Montgomery and Birnbaum admitted that business leaders fear the cost of higher taxes and regulation, writing that “a variety of businesses, from insurance companies to wholesalers are try to block proposals that would increase their taxes to generate cash for Democratic proposals.”
Chief among the revenue-raising plans, the Post writers explained, was a measure that Democrats hope will get Uncle Sam his money sooner rather than later. The new law “would limit the amount an executive could put” in a tax-deferred account to “$1 million a year or the amount of the executive’s annual salary, whichever is less.”

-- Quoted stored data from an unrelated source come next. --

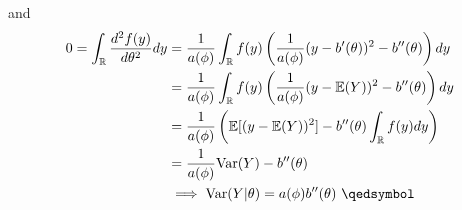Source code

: and 
\begin{equation}
    \begin{aligned}
    0 = \int_{\mathbb{R}} \frac{d^2 f(y)}{d\theta^2} dy &= \frac{1}{a(\phi)} \int_{\mathbb{R}} f(y) \left( \frac{1}{a(\phi)}(y-b'(\theta))^2 - b''(\theta) \right) dy \\
    &= \frac{1}{a(\phi)} \int_{\mathbb{R}} f(y) \left( \frac{1}{a(\phi)} (y-\mathbb{E}(Y))^2 - b''(\theta) \right) dy \\
    &= \frac{1}{ a(\phi)} \left( \mathbb{E}[(y-\mathbb{E}(Y))^2]- b''(\theta) \int_{\mathbb{R}} f(y)dy \right) \\
    & = \frac{1}{a(\phi)}\text{Var}(Y) - b''(\theta) \\
    & \implies \text{Var}(Y \lvert \theta) = a(\phi) b''(\theta) \ \qedsymbol
    \end{aligned}
\end{equation}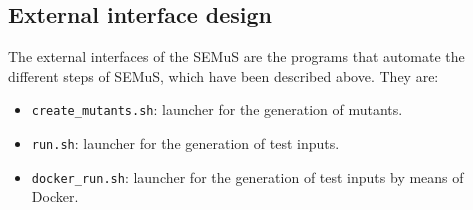 \subsection{External interface design}

The external interfaces of the SEMuS are the programs that automate the different steps of SEMuS, which have been described above. They are:

\begin{itemize}
  \item \texttt{create\_mutants.sh}: launcher for the generation of mutants.
  \item \texttt{run.sh}: launcher for the generation of test inputs.
  \item \texttt{docker\_run.sh}: launcher for the generation of test inputs by means of Docker.
\end{itemize}







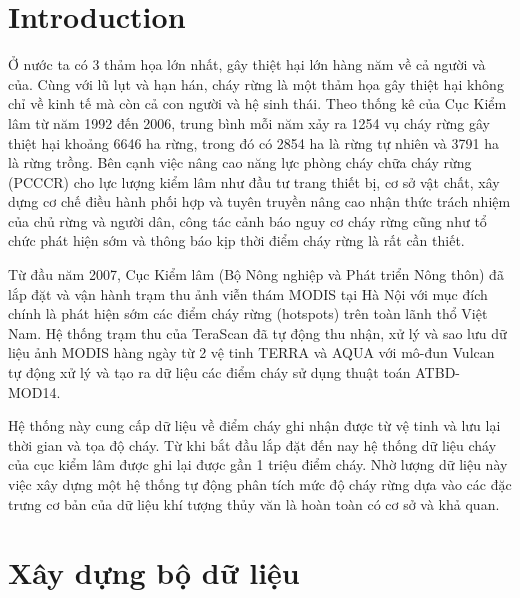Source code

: \documentclass{article}
\begin{document}

\section{Introduction}

\qquad Ở nước ta có 3 thảm họa lớn nhất, gây thiệt hại lớn hàng năm về cả người và của. Cùng với lũ lụt và hạn hán, cháy rừng là một thảm họa gây thiệt hại không chỉ về kinh tế mà còn cả con người và hệ sinh thái. Theo thống kê của Cục Kiểm lâm từ năm 1992 đến 2006, trung bình mỗi năm xảy ra 1254 vụ cháy rừng gây thiệt hại khoảng 6646 ha rừng, trong đó có 2854 ha là rừng tự nhiên và 3791 ha là rừng trồng. Bên cạnh việc nâng cao năng lực phòng cháy chữa cháy rừng (PCCCR) cho lực lượng kiểm lâm như đầu tư trang thiết bị, cơ sở vật chất, xây dựng cơ chế điều hành phối hợp và tuyên truyền nâng cao nhận thức trách nhiệm của chủ rừng và người dân, công tác cảnh báo nguy cơ cháy rừng cũng như tổ chức phát hiện sớm và thông báo kịp thời điểm cháy rừng là rất cần thiết.

Từ đầu năm 2007, Cục Kiểm lâm (Bộ Nông nghiệp và Phát triển Nông thôn) đã lắp đặt và vận hành trạm thu ảnh viễn thám MODIS tại Hà Nội với mục đích chính là phát hiện sớm các điểm cháy rừng (hotspots) trên toàn lãnh thổ Việt Nam. Hệ thống trạm thu của TeraScan đã tự động thu nhận, xử lý và sao lưu dữ liệu ảnh MODIS hàng ngày từ 2 vệ tinh TERRA và AQUA với mô-đun Vulcan tự động xử lý và tạo ra dữ liệu các điểm cháy sử dụng thuật toán ATBD-MOD14.

Hệ thống này cung cấp dữ liệu về điểm cháy ghi nhận được từ vệ tinh và lưu lại thời gian và tọa độ cháy. Từ khi bắt đầu lắp đặt đến nay hệ thống dữ liệu cháy của cục kiểm lâm được ghi lại được gần 1 triệu điểm cháy. Nhờ lượng dữ liệu này việc xây dựng một hệ thống tự động phân tích mức độ cháy rừng dựa vào các đặc trưng cơ bản của dữ liệu khí tượng thủy văn là hoàn toàn có cơ sở và khả quan.


\section{Xây dựng bộ dữ liệu}
\end{document}
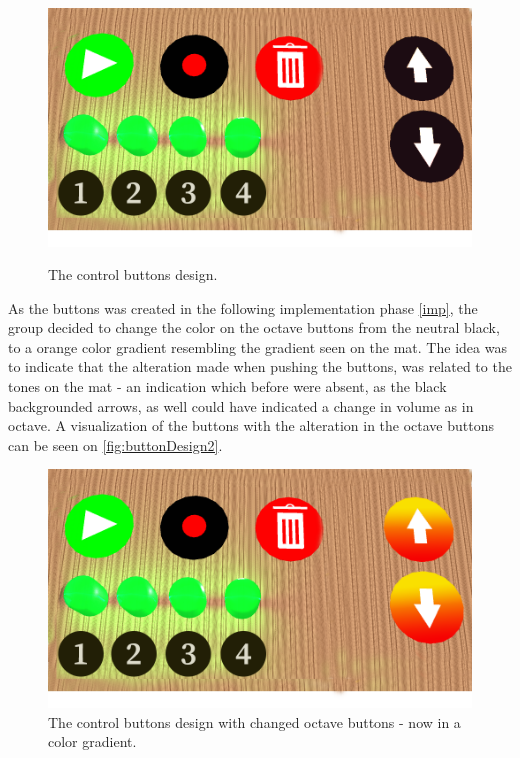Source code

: \begin{figure}[H]
	\centering
	\includegraphics[width=0.7\linewidth]{figure/Design/buttonDesign}
	\label{fig:buttonDesign}
	\caption{The control buttons design.}	
\end{figure}


As the buttons was created in the following implementation phase \autoref{imp}, the group decided to change the color on the octave buttons from the neutral black, to a orange color gradient resembling the gradient seen on the mat. The idea was to indicate that the alteration made when pushing the buttons, was related to the tones on the mat - an indication which before were absent, as the black backgrounded arrows, as well could have indicated a change in volume as in octave. A visualization of the buttons with the alteration in the octave buttons can be seen on \autoref{fig:buttonDesign2}. 
\begin{figure}[H]
	\centering
	\includegraphics[width=0.7\linewidth]{figure/Design/buttonDesign2}
	\caption{The control buttons design with changed octave buttons - now in a color gradient.}	
	\label{fig:buttonDesign2}
\end{figure}


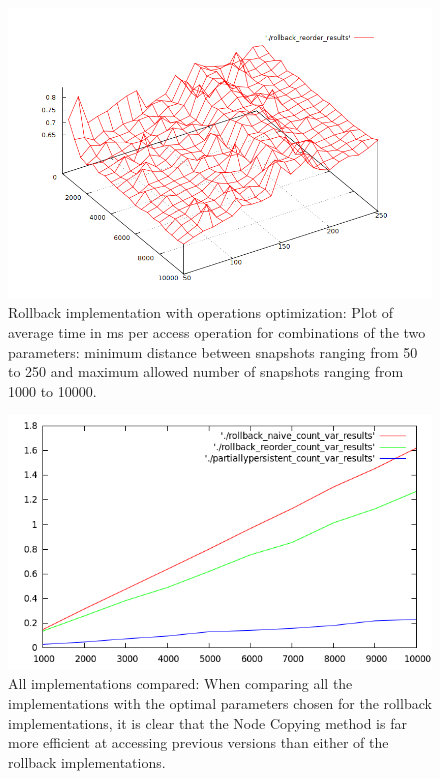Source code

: \begin{figure}[!hbp]
    \includegraphics[width=\textwidth]{figures/rollback_reorder_results_plot.png}
    \caption{Rollback implementation with operations optimization: Plot of
    average time in ms per access operation for combinations of the two
    parameters: minimum distance between snapshots ranging from 50 to 250 and
    maximum allowed number of snapshots ranging from 1000 to 10000.}
    \label{fig:rollback_reorder_results_plot.png}
\end{figure}

\begin{figure}[!hbp]
    \includegraphics[width=\textwidth]{figures/rollback_results_count_var_plot.png}
    \caption{All implementations compared: When comparing all the
    implementations with the optimal parameters chosen for the rollback
    implementations, it is clear that the Node Copying method is far more
    efficient at accessing previous versions than either of the rollback
    implementations.}
    \label{fig:rollback_results_count_var_plot.png}
\end{figure}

The Senate Finance Committee linking that cap on tax-free contributions to the minimum wage hike “symbolizes an effort on Capitol Hill to find a new political center in a Congress” that Democrats only narrowly control, Montgomery and Birnbaum gushed, even though both measures in question are liberal agenda items often rooted in class warfare rhetoric.
Indeed, Montgomery and Birnbaum went on to quote liberal Rep. Steny Hoyer (D-Md.) lamenting that the Senate bill “will cost taxpayers $8 billion” in tax breaks to businesses harmed by the minimum wage increase.
The reporters failed to note that Hoyer is hardly considered a friend of taxpayers by advocacy groups such as the conservative National Taxpayers Union, with which the Democratic majority leader voted only 13 percent of the time in 2005, earning Hoyer an “F” on its congressional scorecard.